Cuma sebelumnya, Menteri Pertanian pernah menyatakan, kenaikan HET pupuk bervariasi, mulai dari 33,8% hingga 57,1%. Contoh, HET pupuk urea bakal naik menjadi Rp 1.800 per kilogram (kg) dari sebelumnya Rp 1.200 per kg. Lalu, harga pupuk ZA dari tadinya hanya Rp 1.050 sekilo naik menjadi Rp 1.650 per kg. Sedang harga pupuk organik naik menjadi Rp 700 per kg dari awalnya Rp 500 per kg.
Pemerintah terpaksa menaikkan HET pupuk bersubisi, lantaran bujet belanja tahun ini sangat mepet. Supaya harga pupuk tidak naik, anggaran subsidi yang mesti disiapkan minimal sebesar Rp 24 triliun. Di sisi lain, pemerintah hanya sanggup menyediakan
Rp 19,17 triliun. Nilai itu sudah termasuk tambahan anggaran Rp 4,41 triliun.
Ketua Badan Pertimbangan Himpunan Kerukunan Tani Indonesia (HKTI) Siswono Yudho Husodo memaklumi rencana pemerintah menaikan HET pupuk bersubsidi. Sebab, setidaknya ada dua alasan pemerintah mendongkrak harga pupuk. Pertama, harga gas yang menjadi bahan baku pembuatan pupuk terus naik. Kedua, Anggaran Pendapatan dan Belanja Negara (APBN) tak mungkin terus memberikan subsidi yang besar.
Namun, Siswono bilang, kenaikan HET pupuk bersubsidi sebaiknya memang ditunda. Alasannya, hingga akhir April nanti masih banyak petani yang baru mulai menanam padi kembali.
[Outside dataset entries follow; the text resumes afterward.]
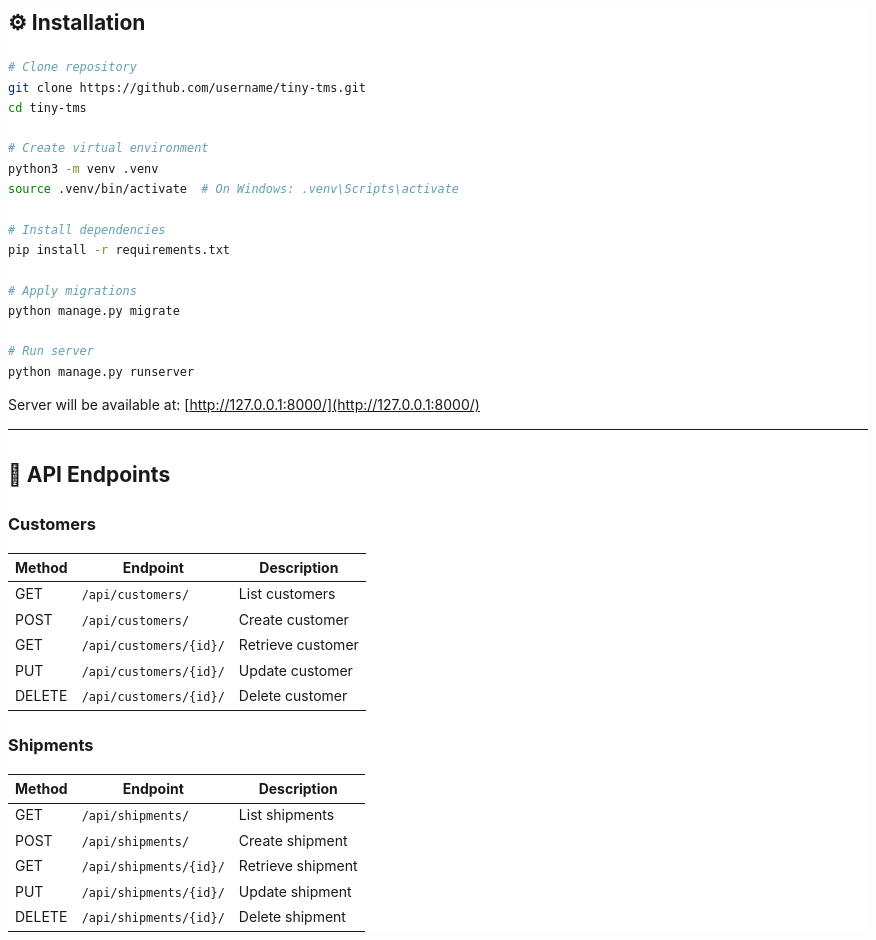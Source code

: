 ## ⚙️ Installation
```bash
# Clone repository
git clone https://github.com/username/tiny-tms.git
cd tiny-tms

# Create virtual environment
python3 -m venv .venv
source .venv/bin/activate  # On Windows: .venv\Scripts\activate

# Install dependencies
pip install -r requirements.txt

# Apply migrations
python manage.py migrate

# Run server
python manage.py runserver
```
Server will be available at: [http://127.0.0.1:8000/](http://127.0.0.1:8000/)

---

## 📌 API Endpoints

### Customers
| Method | Endpoint | Description |
|--------|----------|-------------|
| GET    | `/api/customers/` | List customers |
| POST   | `/api/customers/` | Create customer |
| GET    | `/api/customers/{id}/` | Retrieve customer |
| PUT    | `/api/customers/{id}/` | Update customer |
| DELETE | `/api/customers/{id}/` | Delete customer |

### Shipments
| Method | Endpoint | Description |
|--------|----------|-------------|
| GET    | `/api/shipments/` | List shipments |
| POST   | `/api/shipments/` | Create shipment |
| GET    | `/api/shipments/{id}/` | Retrieve shipment |
| PUT    | `/api/shipments/{id}/` | Update shipment |
| DELETE | `/api/shipments/{id}/` | Delete shipment |
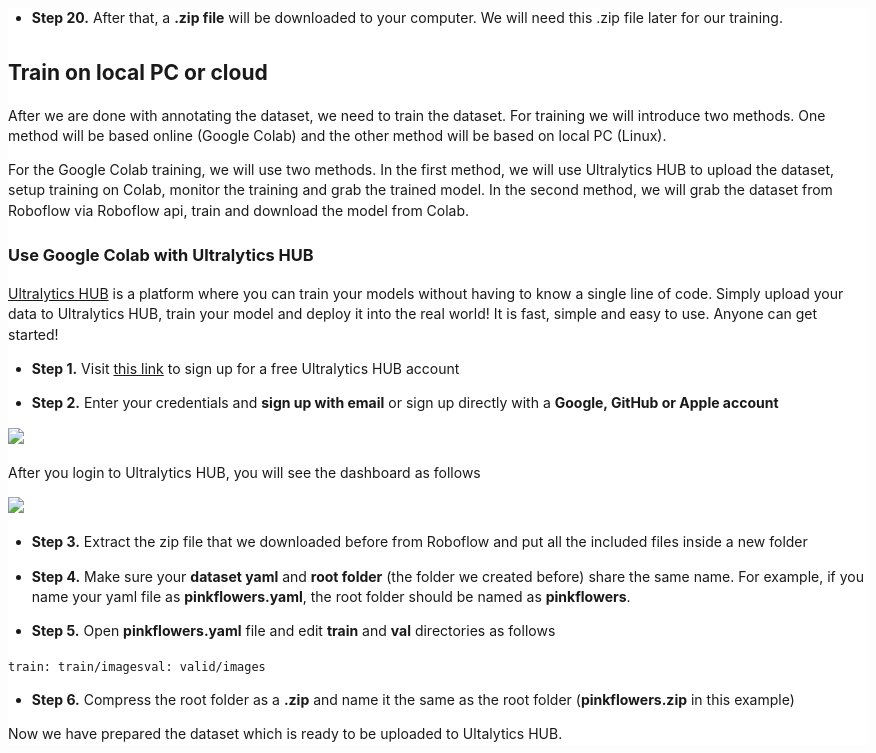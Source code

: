 - **Step 20.** After that, a **.zip file** will be downloaded to your computer. We will need this .zip file later for our training.

## Train on local PC or cloud[​](about:reader?url=https%3A%2F%2Fwiki.seeedstudio.com%2FYOLOv5-Object-Detection-Jetson%2F#train-on-local-pc-or-cloud "Direct link to Train on local PC or cloud")

After we are done with annotating the dataset, we need to train the dataset. For training we will introduce two methods. One method will be based online (Google Colab) and the other method will be based on local PC (Linux).

For the Google Colab training, we will use two methods. In the first method, we will use Ultralytics HUB to upload the dataset, setup training on Colab, monitor the training and grab the trained model. In the second method, we will grab the dataset from Roboflow via Roboflow api, train and download the model from Colab.

### Use Google Colab with Ultralytics HUB[​](about:reader?url=https%3A%2F%2Fwiki.seeedstudio.com%2FYOLOv5-Object-Detection-Jetson%2F#use-google-colab-with-ultralytics-hub "Direct link to Use Google Colab with Ultralytics HUB")

[Ultralytics HUB](https://hub.ultralytics.com/) is a platform where you can train your models without having to know a single line of code. Simply upload your data to Ultralytics HUB, train your model and deploy it into the real world! It is fast, simple and easy to use. Anyone can get started!

- **Step 1.** Visit [this link](https://hub.ultralytics.com/) to sign up for a free Ultralytics HUB account
    
- **Step 2.** Enter your credentials and **sign up with email** or sign up directly with a **Google, GitHub or Apple account**
    

![](https://files.seeedstudio.com/wiki/YOLOv5-2/1.png)

After you login to Ultralytics HUB, you will see the dashboard as follows

![](https://files.seeedstudio.com/wiki/YOLOv5-2/2.png)

- **Step 3.** Extract the zip file that we downloaded before from Roboflow and put all the included files inside a new folder
    
- **Step 4.** Make sure your **dataset yaml** and **root folder** (the folder we created before) share the same name. For example, if you name your yaml file as **pinkflowers.yaml**, the root folder should be named as **pinkflowers**.
    
- **Step 5.** Open **pinkflowers.yaml** file and edit **train** and **val** directories as follows
    

```
train: train/imagesval: valid/images
```

- **Step 6.** Compress the root folder as a **.zip** and name it the same as the root folder (**pinkflowers.zip** in this example)

Now we have prepared the dataset which is ready to be uploaded to Ultalytics HUB.
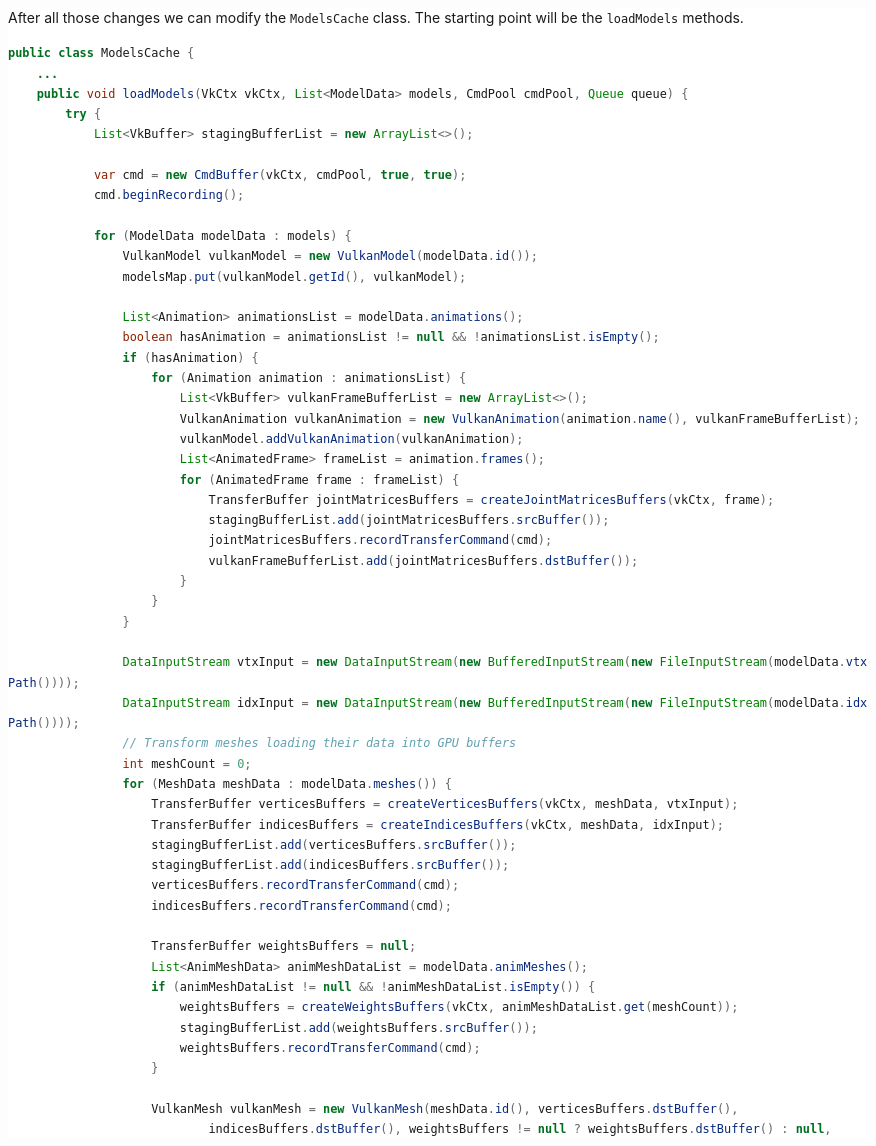 After all those changes we can modify the `ModelsCache` class. The starting point will be the `loadModels` methods.
```java
public class ModelsCache {
    ...
    public void loadModels(VkCtx vkCtx, List<ModelData> models, CmdPool cmdPool, Queue queue) {
        try {
            List<VkBuffer> stagingBufferList = new ArrayList<>();

            var cmd = new CmdBuffer(vkCtx, cmdPool, true, true);
            cmd.beginRecording();

            for (ModelData modelData : models) {
                VulkanModel vulkanModel = new VulkanModel(modelData.id());
                modelsMap.put(vulkanModel.getId(), vulkanModel);

                List<Animation> animationsList = modelData.animations();
                boolean hasAnimation = animationsList != null && !animationsList.isEmpty();
                if (hasAnimation) {
                    for (Animation animation : animationsList) {
                        List<VkBuffer> vulkanFrameBufferList = new ArrayList<>();
                        VulkanAnimation vulkanAnimation = new VulkanAnimation(animation.name(), vulkanFrameBufferList);
                        vulkanModel.addVulkanAnimation(vulkanAnimation);
                        List<AnimatedFrame> frameList = animation.frames();
                        for (AnimatedFrame frame : frameList) {
                            TransferBuffer jointMatricesBuffers = createJointMatricesBuffers(vkCtx, frame);
                            stagingBufferList.add(jointMatricesBuffers.srcBuffer());
                            jointMatricesBuffers.recordTransferCommand(cmd);
                            vulkanFrameBufferList.add(jointMatricesBuffers.dstBuffer());
                        }
                    }
                }

                DataInputStream vtxInput = new DataInputStream(new BufferedInputStream(new FileInputStream(modelData.vtxPath())));
                DataInputStream idxInput = new DataInputStream(new BufferedInputStream(new FileInputStream(modelData.idxPath())));
                // Transform meshes loading their data into GPU buffers
                int meshCount = 0;
                for (MeshData meshData : modelData.meshes()) {
                    TransferBuffer verticesBuffers = createVerticesBuffers(vkCtx, meshData, vtxInput);
                    TransferBuffer indicesBuffers = createIndicesBuffers(vkCtx, meshData, idxInput);
                    stagingBufferList.add(verticesBuffers.srcBuffer());
                    stagingBufferList.add(indicesBuffers.srcBuffer());
                    verticesBuffers.recordTransferCommand(cmd);
                    indicesBuffers.recordTransferCommand(cmd);

                    TransferBuffer weightsBuffers = null;
                    List<AnimMeshData> animMeshDataList = modelData.animMeshes();
                    if (animMeshDataList != null && !animMeshDataList.isEmpty()) {
                        weightsBuffers = createWeightsBuffers(vkCtx, animMeshDataList.get(meshCount));
                        stagingBufferList.add(weightsBuffers.srcBuffer());
                        weightsBuffers.recordTransferCommand(cmd);
                    }

                    VulkanMesh vulkanMesh = new VulkanMesh(meshData.id(), verticesBuffers.dstBuffer(),
                            indicesBuffers.dstBuffer(), weightsBuffers != null ? weightsBuffers.dstBuffer() : null,
```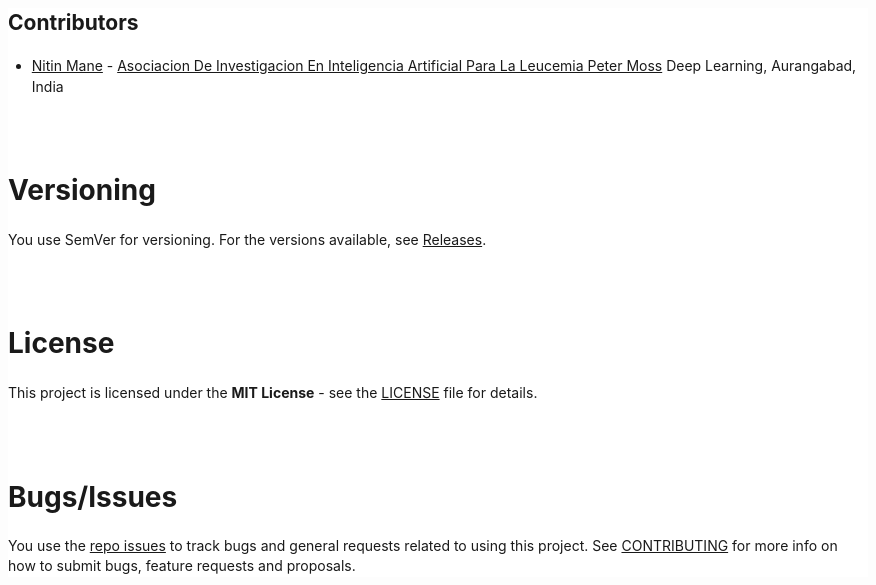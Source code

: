 ## Contributors

- [Nitin Mane](https://www.leukemiaairesearch.com/association/volunteers/nitin-mane "Nitin Mane") - [Asociacion De Investigacion En Inteligencia Artificial Para La Leucemia Peter Moss](https://www.leukemiaresearchassociation.ai "Asociacion De Investigacion En Inteligencia Artificial Para La Leucemia Peter Moss") Deep Learning, Aurangabad, India

&nbsp;

# Versioning

You use SemVer for versioning. For the versions available, see [Releases](../releases "Releases").

&nbsp;

# License

This project is licensed under the **MIT License** - see the [LICENSE](../LICENSE "LICENSE") file for details.

&nbsp;

# Bugs/Issues

You use the [repo issues](../issues "repo issues") to track bugs and general requests related to using this project. See [CONTRIBUTING](../CONTRIBUTING.md "CONTRIBUTING") for more info on how to submit bugs, feature requests and proposals.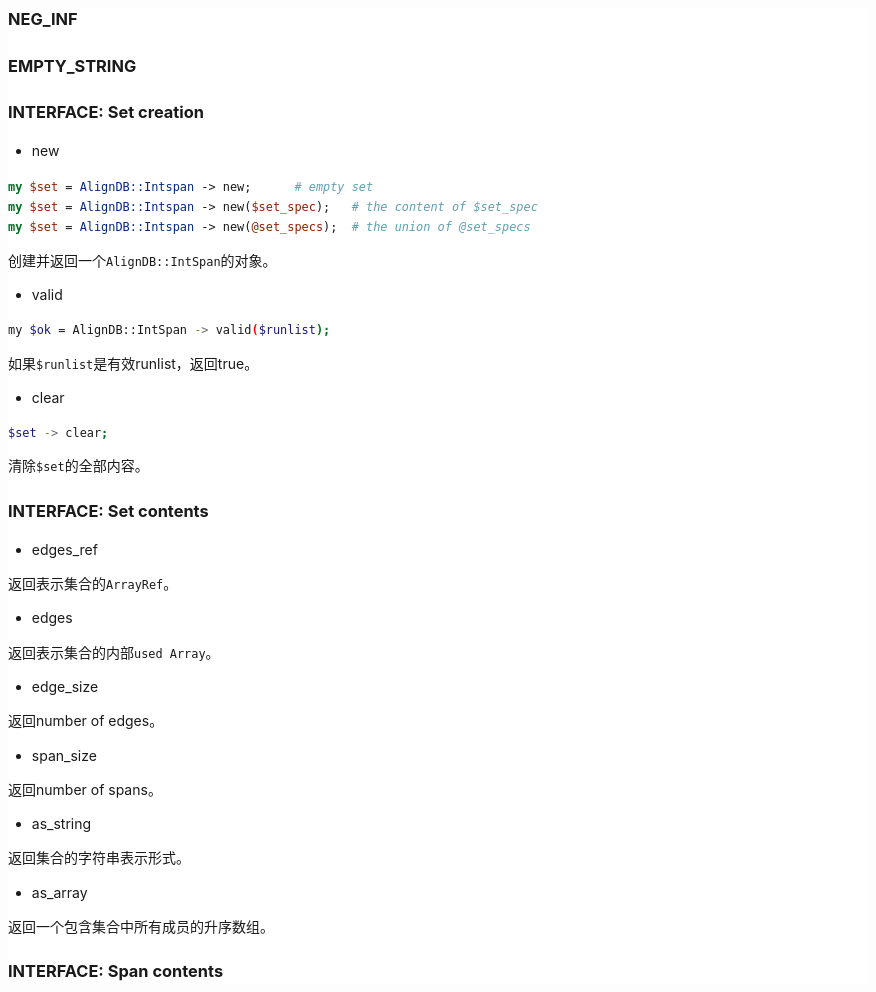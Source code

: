 ### NEG_INF

### EMPTY_STRING

### INTERFACE: Set creation

- new

```perl
my $set = AlignDB::Intspan -> new;      # empty set
my $set = AlignDB::Intspan -> new($set_spec);   # the content of $set_spec
my $set = AlignDB::Intspan -> new(@set_specs);  # the union of @set_specs
```

创建并返回一个`AlignDB::IntSpan`的对象。

- valid

```bash
my $ok = AlignDB::IntSpan -> valid($runlist);
```

如果`$runlist`是有效runlist，返回true。

- clear

```bash
$set -> clear;
```

清除`$set`的全部内容。

### INTERFACE: Set contents

- edges_ref

返回表示集合的`ArrayRef`。

- edges

返回表示集合的内部`used Array`。

- edge_size

返回number of edges。

- span_size

返回number of spans。

- as_string

返回集合的字符串表示形式。

- as_array

返回一个包含集合中所有成员的升序数组。

### INTERFACE: Span contents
Makanya, ujar Siswono, kalau bisa, kenaikan harga pupuk dilakukan setelah musim tanam gadu. Sehingga, petani yang menanam masih bisa menggunakan pupuk bersubsidi dengan harga lama.
"Sebaiknya kenaikan harga pupuk dilakukan pada bulan Juli atau Agustus," ujar Siswono. Kenaikan harga pun, usul Siswono, jangan lebih dari 30%. Dengan demikian, biaya produksi petani tidak menggelembung kelewat tinggi.
Ada baiknya, Siswono menyarankan, pemerintah mengalokasikan sebagian anggaran subsidi pupuk untuk mengembangkan pembuatan pupuk organik di setiap daerah.
Dengan begitu, petani bisa membuat pupuk organik sendiri dan tidak tergantung lagi pada pupuk nonorganik. "Kalau ini dikembangkan, subsidi pupuk dihapus pun tak masalah," ujar calon wakil presiden yang maju dalam Pilpres 2004 itu.